§ **Work request**:
An exact transcription of each entry below is required, without any pictures.

§ **Record excerpts**:
========

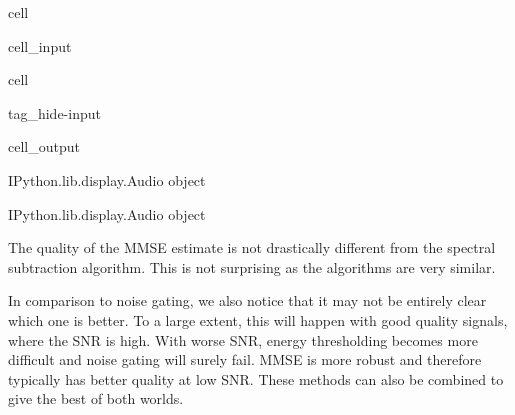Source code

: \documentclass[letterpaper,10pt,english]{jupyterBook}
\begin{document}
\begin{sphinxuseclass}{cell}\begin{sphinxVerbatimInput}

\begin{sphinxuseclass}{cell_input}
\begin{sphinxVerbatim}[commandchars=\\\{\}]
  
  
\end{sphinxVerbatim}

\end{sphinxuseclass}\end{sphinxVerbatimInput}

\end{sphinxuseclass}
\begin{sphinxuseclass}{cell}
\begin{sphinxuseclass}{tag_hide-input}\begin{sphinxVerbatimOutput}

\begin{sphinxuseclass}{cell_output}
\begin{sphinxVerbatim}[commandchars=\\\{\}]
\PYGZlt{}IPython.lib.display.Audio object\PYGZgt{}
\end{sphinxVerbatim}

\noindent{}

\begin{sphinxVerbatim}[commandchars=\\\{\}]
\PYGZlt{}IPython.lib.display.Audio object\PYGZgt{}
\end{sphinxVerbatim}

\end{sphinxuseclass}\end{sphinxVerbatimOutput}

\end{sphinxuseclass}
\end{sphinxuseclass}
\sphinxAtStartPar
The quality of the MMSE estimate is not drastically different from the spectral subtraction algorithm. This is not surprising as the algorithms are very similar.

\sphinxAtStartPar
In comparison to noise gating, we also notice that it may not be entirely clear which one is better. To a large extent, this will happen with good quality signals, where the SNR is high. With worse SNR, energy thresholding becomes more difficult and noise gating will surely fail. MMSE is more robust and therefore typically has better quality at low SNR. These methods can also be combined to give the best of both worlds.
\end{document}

========

§ **Exercise response**:
Source code

: \documentclass[letterpaper,10pt,english]{jupyterBook}
\begin{document}
\begin{sphinxuseclass}{cell}\begin{sphinxVerbatimInput}

\begin{sphinxuseclass}{cell_input}
\begin{sphinxVerbatim}[commandchars=\\\{\}]
  
  
\end{sphinxVerbatim}

\end{sphinxuseclass}\end{sphinxVerbatimInput}

\end{sphinxuseclass}
\begin{sphinxuseclass}{cell}
\begin{sphinxuseclass}{tag_hide-input}\begin{sphinxVerbatimOutput}

\begin{sphinxuseclass}{cell_output}
\begin{sphinxVerbatim}[commandchars=\\\{\}]
\PYGZlt{}IPython.lib.display.Audio object\PYGZgt{}
\end{sphinxVerbatim}

\noindent{}

\begin{sphinxVerbatim}[commandchars=\\\{\}]
\PYGZlt{}IPython.lib.display.Audio object\PYGZgt{}
\end{sphinxVerbatim}

\end{sphinxuseclass}\end{sphinxVerbatimOutput}

\end{sphinxuseclass}
\end{sphinxuseclass}
\sphinxAtStartPar
The quality of the MMSE estimate is not drastically different from the spectral subtraction algorithm. This is not surprising as the algorithms are very similar.

\sphinxAtStartPar
In comparison to noise gating, we also notice that it may not be entirely clear which one is better. To a large extent, this will happen with good quality signals, where the SNR is high. With worse SNR, energy thresholding becomes more difficult and noise gating will surely fail. MMSE is more robust and therefore typically has better quality at low SNR. These methods can also be combined to give the best of both worlds.
\end{document}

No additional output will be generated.